Numerous studies have demonstrated that neuroinflammation is associated with depression-like symptoms and neuropsychological disturbances, and cysteinyl leukotriene receptor 1 (CysLT1R) was reported to be involved in neuroinflammation. The pathophysiological role of CysLT1R has been reported in several types of brain damage. However, the role of CysLT1R in depression remains to be elucidated.

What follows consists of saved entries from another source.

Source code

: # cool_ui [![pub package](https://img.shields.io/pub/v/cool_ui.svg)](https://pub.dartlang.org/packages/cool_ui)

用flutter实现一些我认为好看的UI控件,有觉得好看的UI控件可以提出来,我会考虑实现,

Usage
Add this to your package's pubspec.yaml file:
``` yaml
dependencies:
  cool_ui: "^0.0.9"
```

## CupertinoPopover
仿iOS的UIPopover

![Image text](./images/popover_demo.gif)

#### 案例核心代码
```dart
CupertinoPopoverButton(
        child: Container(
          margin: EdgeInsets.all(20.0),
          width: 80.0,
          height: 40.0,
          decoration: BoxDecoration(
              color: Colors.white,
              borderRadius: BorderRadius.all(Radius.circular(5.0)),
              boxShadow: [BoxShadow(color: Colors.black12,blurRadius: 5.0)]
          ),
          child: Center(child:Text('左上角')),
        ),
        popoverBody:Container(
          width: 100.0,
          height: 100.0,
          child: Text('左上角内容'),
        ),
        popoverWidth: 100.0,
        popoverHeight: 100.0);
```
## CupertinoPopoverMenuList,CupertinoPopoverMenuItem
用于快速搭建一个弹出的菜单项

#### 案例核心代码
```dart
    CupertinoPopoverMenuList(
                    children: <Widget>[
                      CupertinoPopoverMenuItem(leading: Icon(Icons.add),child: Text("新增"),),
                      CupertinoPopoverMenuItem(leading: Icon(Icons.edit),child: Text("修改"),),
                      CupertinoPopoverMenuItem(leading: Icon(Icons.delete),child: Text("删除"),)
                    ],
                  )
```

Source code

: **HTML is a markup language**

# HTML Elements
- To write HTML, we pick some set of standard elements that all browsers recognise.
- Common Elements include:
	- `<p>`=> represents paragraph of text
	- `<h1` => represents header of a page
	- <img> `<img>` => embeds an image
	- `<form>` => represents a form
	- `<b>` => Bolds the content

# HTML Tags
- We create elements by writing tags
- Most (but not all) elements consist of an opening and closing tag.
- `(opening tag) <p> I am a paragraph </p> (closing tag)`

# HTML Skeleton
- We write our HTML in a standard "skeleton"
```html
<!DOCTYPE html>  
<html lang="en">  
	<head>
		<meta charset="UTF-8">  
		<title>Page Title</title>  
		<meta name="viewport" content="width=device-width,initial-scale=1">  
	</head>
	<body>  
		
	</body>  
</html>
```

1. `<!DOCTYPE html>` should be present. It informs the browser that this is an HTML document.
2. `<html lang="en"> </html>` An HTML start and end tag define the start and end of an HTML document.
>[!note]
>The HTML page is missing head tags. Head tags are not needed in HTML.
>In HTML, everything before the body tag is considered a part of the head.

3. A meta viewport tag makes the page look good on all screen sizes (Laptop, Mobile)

We aimed to investigate the effect of hippocampal CysLT1R downregulation on depressive behaviors and neuroinflammatory responses in mice exposed to chronic mild stress (CMS).

We firstly found that expression of hippocampal CysLT1R was gradually increased over CMS exposure, while 3 weeks treatment with fluoxetine reversed the increment of hippocampal CysLT1R expression. Hippocampal CysLT1R knockdown suppressed CMS-induced depressive-like behaviors as evidenced by decreases in immobility time in tail suspension test (TST), decreased latency to feed in novelty-suppressed feeding (NSF) test, and by increase in the number of entries and decrease in time spent in the open arm in elevated plus maze (EPM) test. Increments of hippocampal NF-κB p65, IL-1β, and TNF-α induced by CMS were also prevented by hippocampal CysLT1R knockdown beforehand.

Hippocampal CysLT1R participates in depression, and knockdown of hippocampal CysLT1R prevents CMS-induced depressive-like behaviors and neuroinflammation, suggesting that suppression of CysLT1R could prevent the development of depression.